Selecting the right device for your school has everything to do with learning objectives and the tasks that students will do. Ideally, discussions of those objectives as well as the students’ needs should be emphasized over the devices.

IMPORTANCE OF FLEXIBILITY

As needs change over time, addressing them might mean switching devices (remaking the choice). As schools progress in their technology implementation, they may find that their needs have changed, and should not hesitate to change devices as their understanding of their students’ needs develops. This seasonal view of devices (rather than “device as school identity”) is essential to helping schools move forward, meet their current students’ needs, and keep the curriculum relevant and timely for the future. A focus on pedagogy and key technology skills will transfer from one device to another, making the shift easier; a focus on being a device expert, or mastering device specific mechanics, will not. Students will graduate into a world that will demand technological fluency, the ability to move and process information across various platforms and devices.

Chris Lehmann, Principal of the Science Leadership Academy in Philadelphia recently made the choice to move his school from Macs to Chromebooks.

“Ultimately our learning goals won’t change.

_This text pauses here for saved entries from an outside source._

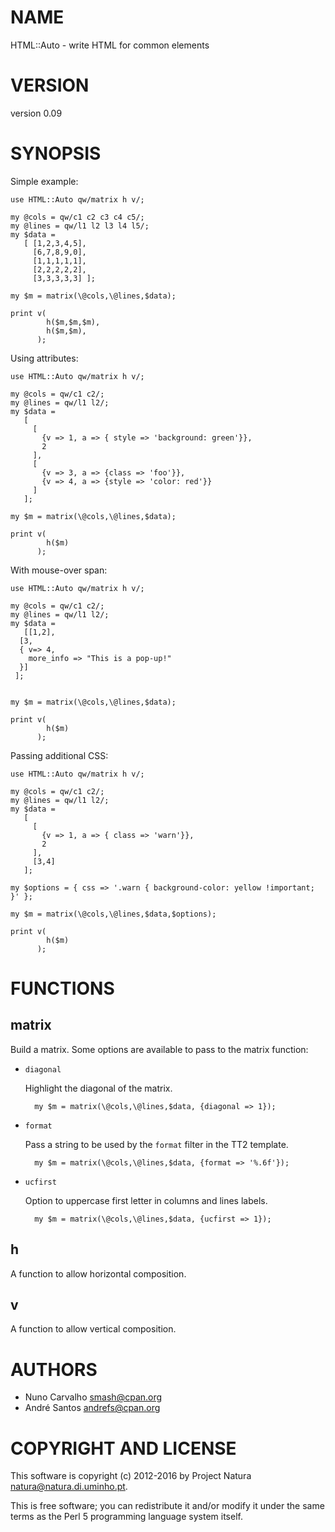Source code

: # NAME

HTML::Auto - write HTML for common elements

# VERSION

version 0.09

# SYNOPSIS

Simple example:

    use HTML::Auto qw/matrix h v/;

    my @cols = qw/c1 c2 c3 c4 c5/;
    my @lines = qw/l1 l2 l3 l4 l5/;
    my $data =
       [ [1,2,3,4,5],
         [6,7,8,9,0],
         [1,1,1,1,1],
         [2,2,2,2,2],
         [3,3,3,3,3] ];

    my $m = matrix(\@cols,\@lines,$data);

    print v(
            h($m,$m,$m),
            h($m,$m),
          );

Using attributes:

    use HTML::Auto qw/matrix h v/;

    my @cols = qw/c1 c2/;
    my @lines = qw/l1 l2/;
    my $data =
       [
         [
           {v => 1, a => { style => 'background: green'}},
           2
         ],
         [
           {v => 3, a => {class => 'foo'}},
           {v => 4, a => {style => 'color: red'}}
         ]
       ];

    my $m = matrix(\@cols,\@lines,$data);

    print v(
            h($m)
          );

With mouse-over span:

    use HTML::Auto qw/matrix h v/;

    my @cols = qw/c1 c2/;
    my @lines = qw/l1 l2/;
    my $data =
       [[1,2],
      [3,
      { v=> 4,
        more_info => "This is a pop-up!"
      }]
     ];


    my $m = matrix(\@cols,\@lines,$data);

    print v(
            h($m)
          );

Passing additional CSS:

    use HTML::Auto qw/matrix h v/;

    my @cols = qw/c1 c2/;
    my @lines = qw/l1 l2/;
    my $data =
       [
         [
           {v => 1, a => { class => 'warn'}},
           2
         ],
         [3,4]
       ];

    my $options = { css => '.warn { background-color: yellow !important; }' };

    my $m = matrix(\@cols,\@lines,$data,$options);

    print v(
            h($m)
          );

# FUNCTIONS

## matrix

Build a matrix. Some options are available to pass to the matrix function:

- `diagonal`

    Highlight the diagonal of the matrix.

        my $m = matrix(\@cols,\@lines,$data, {diagonal => 1});

- `format`

    Pass a string to be used by the `format` filter in the TT2 template.

        my $m = matrix(\@cols,\@lines,$data, {format => '%.6f'});

- `ucfirst`

    Option to uppercase first letter in columns and lines labels.

        my $m = matrix(\@cols,\@lines,$data, {ucfirst => 1});

## h

A function to allow horizontal composition.

## v

A function to allow vertical composition.

# AUTHORS

- Nuno Carvalho <smash@cpan.org>
- André Santos <andrefs@cpan.org>

# COPYRIGHT AND LICENSE

This software is copyright (c) 2012-2016 by Project Natura <natura@natura.di.uminho.pt>.

This is free software; you can redistribute it and/or modify it under
the same terms as the Perl 5 programming language system itself.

Their manifestation may change a little bit, but we started with a vision, and we still hold steadfast to that vision,” Lehmann said.

Just as important in Lehmann’s mind is another key part of what school leaders must focus on: sustainability. If sustainability is not taken into account, having made the transition and pedagogical shift to 1:1, schools would be forced to roll that change back. Moving to Chromebooks, and the monetary savings associated with doing so, secured the mission of SLA, creating stability in an environment of financial instability.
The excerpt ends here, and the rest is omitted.